219 - Analysis of the 10 best and 10 worst functional outcomes of Circumfere...

General Session: MIS-4

Presented by: J. Millard - View Audio/Video Presentation (Members Only)


N. Anand(1), J. Millard(1), R. Cohen(1), J. Cohen(1), B. Khandehroo(1), E. Baron(1), S. Kahwaty(1)

(1) Cedars-Sinai Medical Center, Spine Center, Los Angeles, CA, United States


Introduction: Predictors of outcome following CMIS spinal surgery for adult spinal deformity (ASD) have not been well studied. Identifying both clinical and radiological predictors of the most favorable and unfavorable ASD surgical outcomes may provide a useful tool. We conduct this study to assess significant predictors associated with the 10 best and 10 worst outcomes of CMIS correction of ASD surgery.

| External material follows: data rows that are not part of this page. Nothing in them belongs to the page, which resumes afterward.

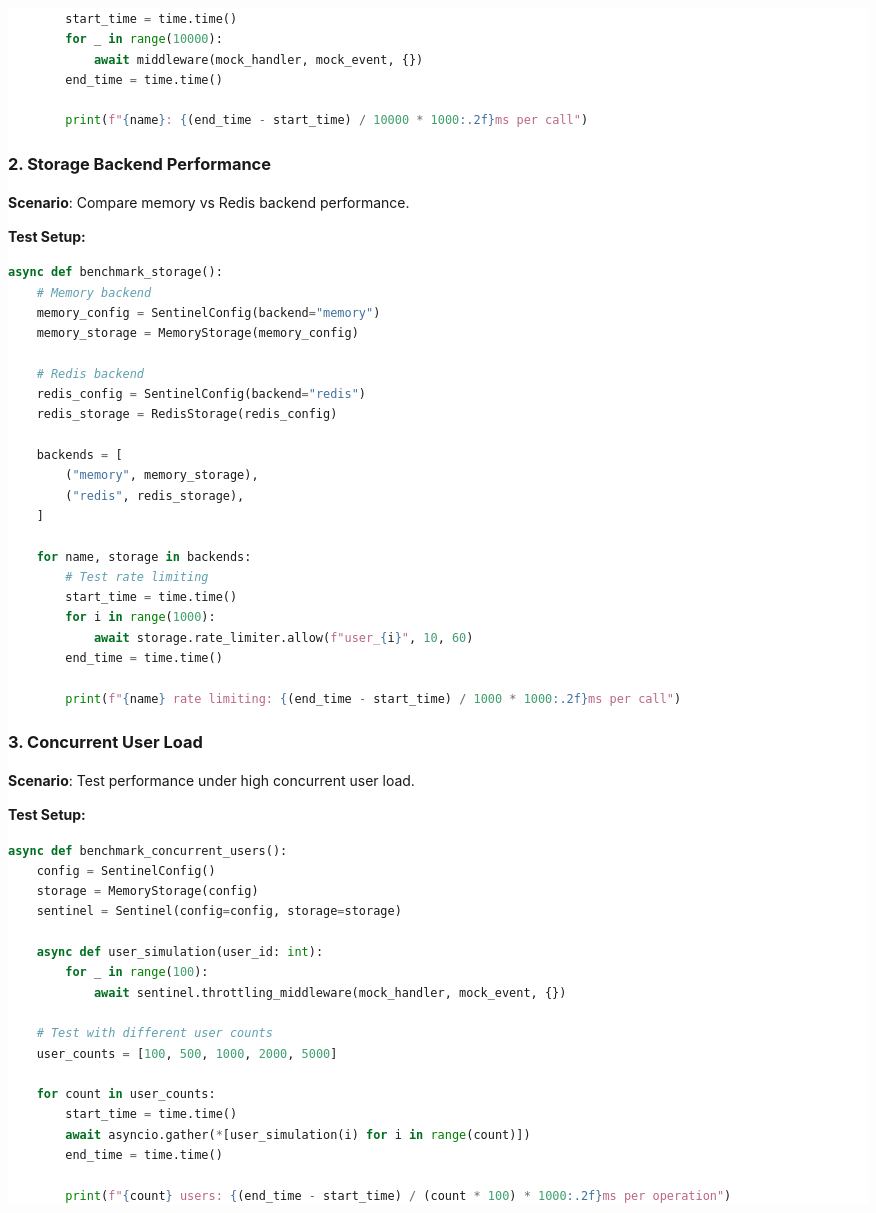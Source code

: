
 ```python
        start_time = time.time()
        for _ in range(10000):
            await middleware(mock_handler, mock_event, {})
        end_time = time.time()
        
        print(f"{name}: {(end_time - start_time) / 10000 * 1000:.2f}ms per call")
```

### 2. Storage Backend Performance

**Scenario**: Compare memory vs Redis backend performance.

**Test Setup:**
```python
async def benchmark_storage():
    # Memory backend
    memory_config = SentinelConfig(backend="memory")
    memory_storage = MemoryStorage(memory_config)
    
    # Redis backend
    redis_config = SentinelConfig(backend="redis")
    redis_storage = RedisStorage(redis_config)
    
    backends = [
        ("memory", memory_storage),
        ("redis", redis_storage),
    ]
    
    for name, storage in backends:
        # Test rate limiting
        start_time = time.time()
        for i in range(1000):
            await storage.rate_limiter.allow(f"user_{i}", 10, 60)
        end_time = time.time()
        
        print(f"{name} rate limiting: {(end_time - start_time) / 1000 * 1000:.2f}ms per call")
```

### 3. Concurrent User Load

**Scenario**: Test performance under high concurrent user load.

**Test Setup:**
```python
async def benchmark_concurrent_users():
    config = SentinelConfig()
    storage = MemoryStorage(config)
    sentinel = Sentinel(config=config, storage=storage)
    
    async def user_simulation(user_id: int):
        for _ in range(100):
            await sentinel.throttling_middleware(mock_handler, mock_event, {})
    
    # Test with different user counts
    user_counts = [100, 500, 1000, 2000, 5000]
    
    for count in user_counts:
        start_time = time.time()
        await asyncio.gather(*[user_simulation(i) for i in range(count)])
        end_time = time.time()
        
        print(f"{count} users: {(end_time - start_time) / (count * 100) * 1000:.2f}ms per operation")
```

Methods: This is a single center study from a prospective database of all patients who underwent CMIS correction for ASD (Cobb angle > 20 degrees or SVA > 50 mm or PI/LL mismatch > 10). 133 patients who had CMIS surgery at 3 or more levels and at least one year follow-up were identified. The 10 patients with the best ODI were compared to the 10 patients with the worst ODI. Patient factors, radiological markers and clinical outcomes were studied.

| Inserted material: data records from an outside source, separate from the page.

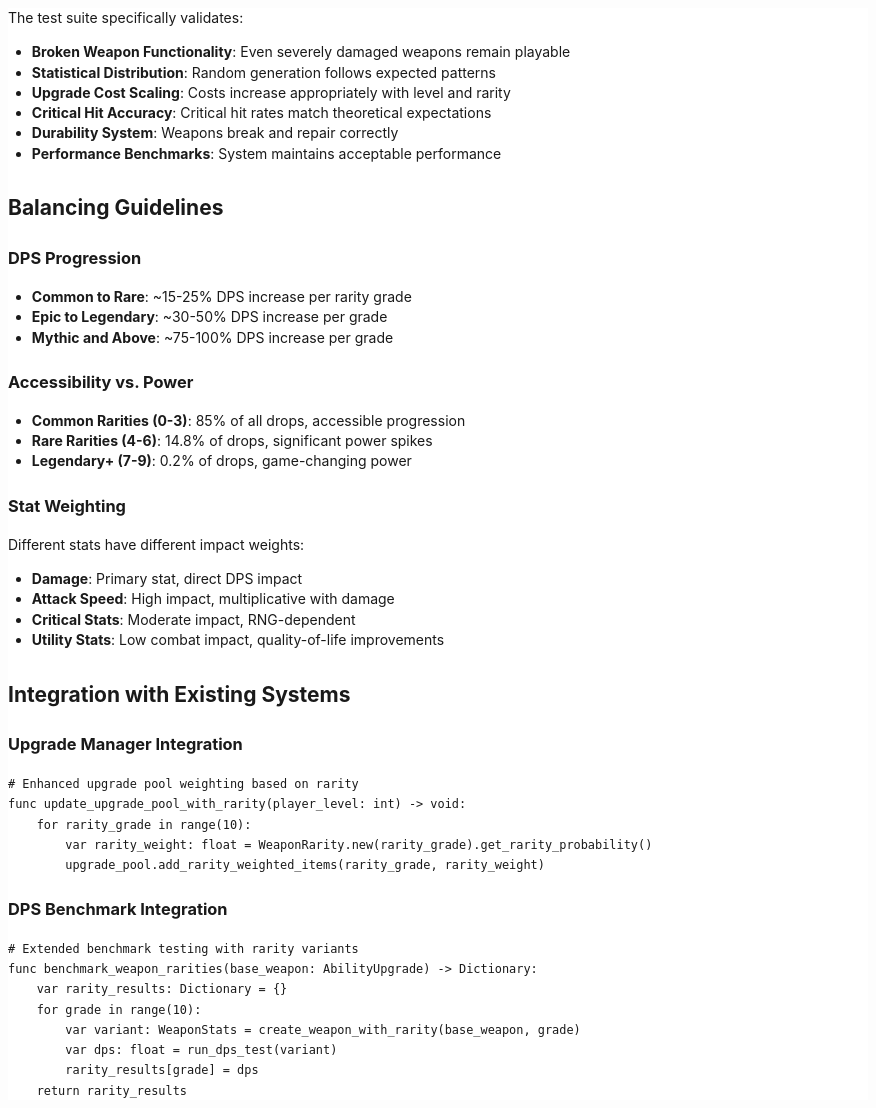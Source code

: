 The test suite specifically validates:
- **Broken Weapon Functionality**: Even severely damaged weapons remain playable
- **Statistical Distribution**: Random generation follows expected patterns  
- **Upgrade Cost Scaling**: Costs increase appropriately with level and rarity
- **Critical Hit Accuracy**: Critical hit rates match theoretical expectations
- **Durability System**: Weapons break and repair correctly
- **Performance Benchmarks**: System maintains acceptable performance

## Balancing Guidelines

### DPS Progression
- **Common to Rare**: ~15-25% DPS increase per rarity grade
- **Epic to Legendary**: ~30-50% DPS increase per grade
- **Mythic and Above**: ~75-100% DPS increase per grade

### Accessibility vs. Power
- **Common Rarities (0-3)**: 85% of all drops, accessible progression
- **Rare Rarities (4-6)**: 14.8% of drops, significant power spikes
- **Legendary+ (7-9)**: 0.2% of drops, game-changing power

### Stat Weighting
Different stats have different impact weights:
- **Damage**: Primary stat, direct DPS impact
- **Attack Speed**: High impact, multiplicative with damage
- **Critical Stats**: Moderate impact, RNG-dependent
- **Utility Stats**: Low combat impact, quality-of-life improvements

## Integration with Existing Systems

### Upgrade Manager Integration
```gdscript
# Enhanced upgrade pool weighting based on rarity
func update_upgrade_pool_with_rarity(player_level: int) -> void:
    for rarity_grade in range(10):
        var rarity_weight: float = WeaponRarity.new(rarity_grade).get_rarity_probability()
        upgrade_pool.add_rarity_weighted_items(rarity_grade, rarity_weight)
```

### DPS Benchmark Integration
```gdscript
# Extended benchmark testing with rarity variants
func benchmark_weapon_rarities(base_weapon: AbilityUpgrade) -> Dictionary:
    var rarity_results: Dictionary = {}
    for grade in range(10):
        var variant: WeaponStats = create_weapon_with_rarity(base_weapon, grade)
        var dps: float = run_dps_test(variant)
        rarity_results[grade] = dps
    return rarity_results
```
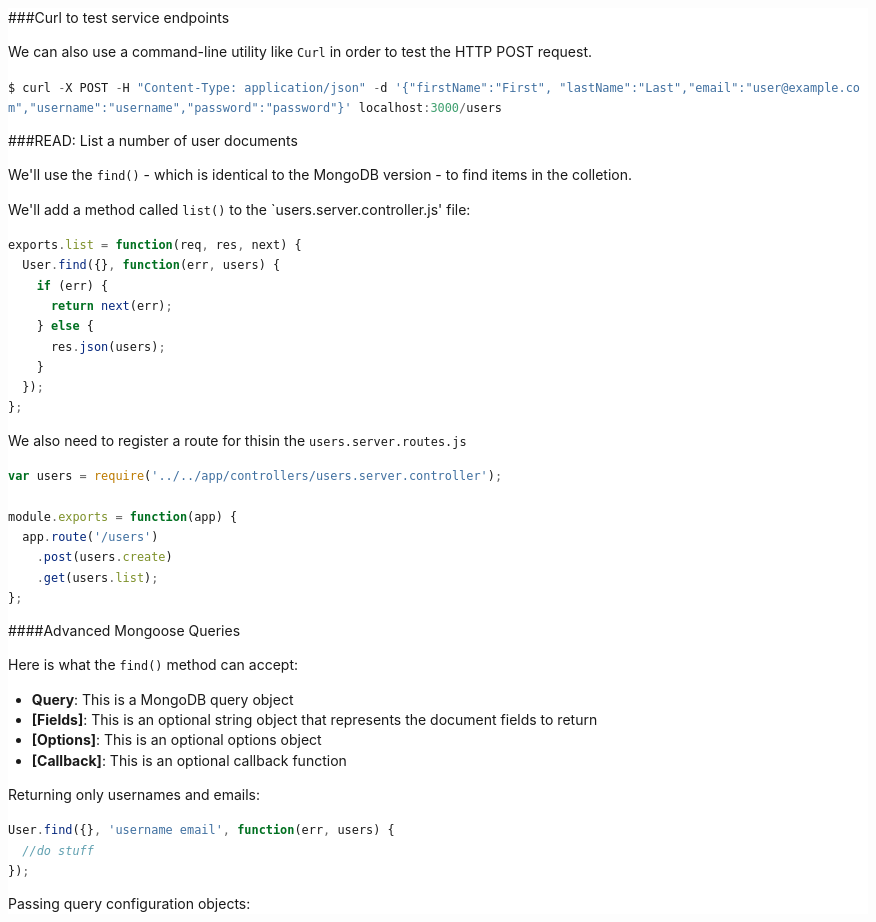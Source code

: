 ###Curl to test service endpoints

We can also use a command-line utility like `Curl` in order to test the HTTP POST
request.

```JavaScript
$ curl -X POST -H "Content-Type: application/json" -d '{"firstName":"First", "lastName":"Last","email":"user@example.com","username":"username","password":"password"}' localhost:3000/users
```

###READ: List a number of user documents

We'll use the `find()` - which is identical to the MongoDB version - to find items in the colletion.

We'll add a method called `list()` to the `users.server.controller.js' file:

```JavaScript
exports.list = function(req, res, next) {
  User.find({}, function(err, users) {
    if (err) {
      return next(err);
    } else {
      res.json(users);
    }
  });
};
```

We also need to register a route for thisin the `users.server.routes.js`

```JavaScript
var users = require('../../app/controllers/users.server.controller');

module.exports = function(app) {
  app.route('/users')
    .post(users.create)
    .get(users.list);
};
```

####Advanced Mongoose Queries

Here is what the `find()` method can accept:

+ **Query**: This is a MongoDB query object
+ **[Fields]**: This is an optional string object that represents the document fields to return
+ **[Options]**: This is an optional options object
+ **[Callback]**: This is an optional callback function

Returning only usernames and emails:

```JavaScript
User.find({}, 'username email', function(err, users) {
  //do stuff
});
```

Passing query configuration objects:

Results: The 10 best patients had average preoperative and postoperative ODI of 30.6 (range 14-55.6, SD 11.8) and 0.8 (range 0-4, SD 1.4), VAS of 4.8(2-8) and 0.2(0-2), COBB angles of 29 degrees (15-56) and 11.2 degrees (0-25), and SVA of 57.3mm (20-139) and 22.3mm (0-57.6) respectively. The 10 worst patients had average preoperative and postoperative ODI of 51.7 (range 22-82, SD 17.1) and 59.5 (range 48-77.8, SD 10.3), VAS of 7.3(4-10) and 4.7(1-7), COBB angles of 26.9 degrees (15-39) and 11.7 degrees (1.2-21), and SVA of 91.8 mm (28-140) and 35.1 mm (8.8-84.8) respectively. The 10 best patients had significantly lower preoperative ODI (P< .05) and VAS (P< .05), less complications (P< .05) and lower incidence of postoperative pseudoarthrosis (P< .05). 80% of the patients in the worst outcome group were operated on before 2011. Patient factors (age, sex, depression, diabetes, BMI, smoking) and baseline deformity (COBB angle, AVT, Coronal Balance, SVA, PI-LL mismatch) were not statistically significant.

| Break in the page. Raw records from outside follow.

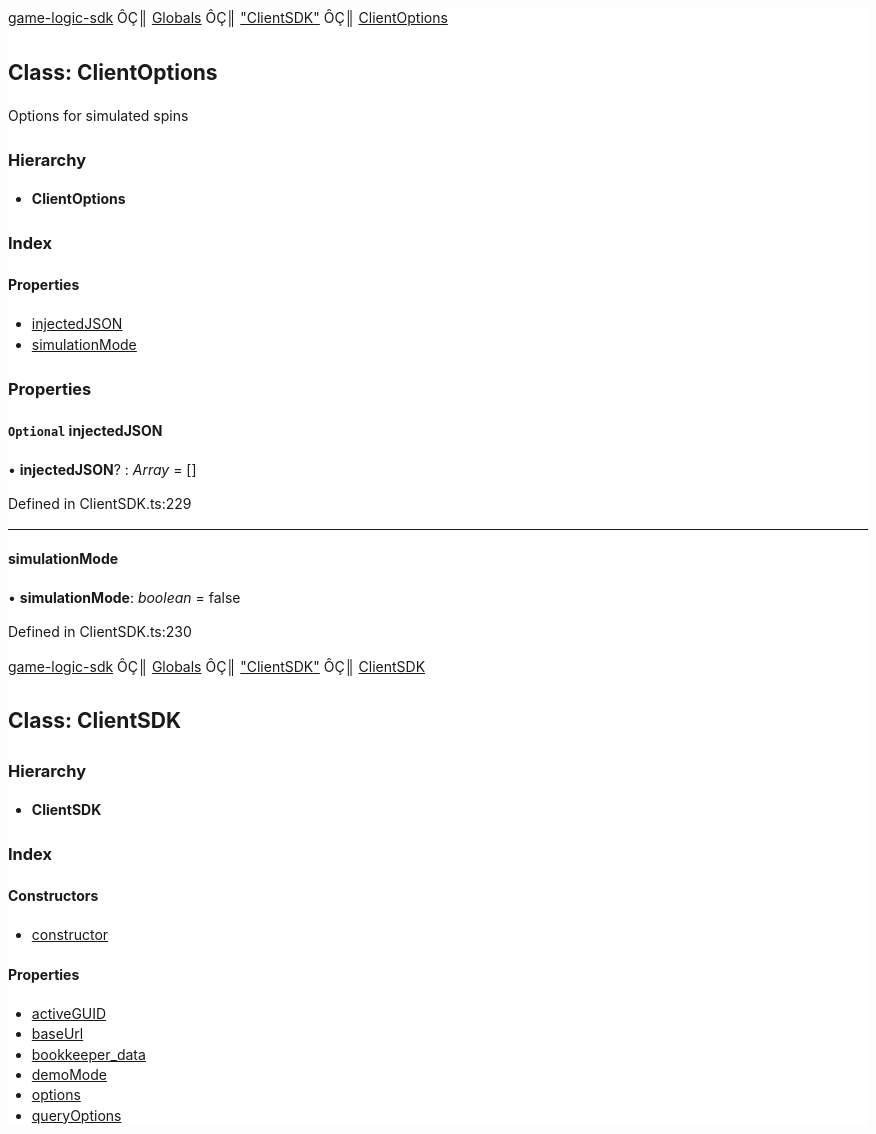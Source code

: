 [game-logic-sdk](#readmemd) ÔÇ║ [Globals](#globalsmd) ÔÇ║ ["ClientSDK"](#modules_clientsdk_md) ÔÇ║ [ClientOptions](#classes_clientsdk_clientoptionsmd)

## Class: ClientOptions

Options for simulated spins

### Hierarchy

* **ClientOptions**

### Index

#### Properties

* [injectedJSON](#optional-injectedjson)
* [simulationMode](#simulationmode)

### Properties

#### `Optional` injectedJSON

• **injectedJSON**? : *Array<string>* = []

Defined in ClientSDK.ts:229

___

####  simulationMode

• **simulationMode**: *boolean* = false

Defined in ClientSDK.ts:230


<a name="classes_clientsdk_clientsdkmd"></a>

[game-logic-sdk](#readmemd) ÔÇ║ [Globals](#globalsmd) ÔÇ║ ["ClientSDK"](#modules_clientsdk_md) ÔÇ║ [ClientSDK](#classes_clientsdk_clientsdkmd)

## Class: ClientSDK

### Hierarchy

* **ClientSDK**

### Index

#### Constructors

* [constructor](#constructor)

#### Properties

* [activeGUID](#activeguid)
* [baseUrl](#baseurl)
* [bookkeeper_data](#bookkeeper_data)
* [demoMode](#demomode)
* [options](#options)
* [queryOptions](#queryoptions)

Conclusion: Our study would suggest that pre-op ODI and VAS is a significant factor in patients final outcome with CMIS techniques and judicious selection is critical. Our study also demonstrates that the worst outcomes are directly associated with postoperative complications, especially pseudoarthrosis. Moreover, 80% of poor cases occurred before 2011, possibly an indication of the learning curve and increasing experience in CMIS correction has improved the outcomes and reduced the complications.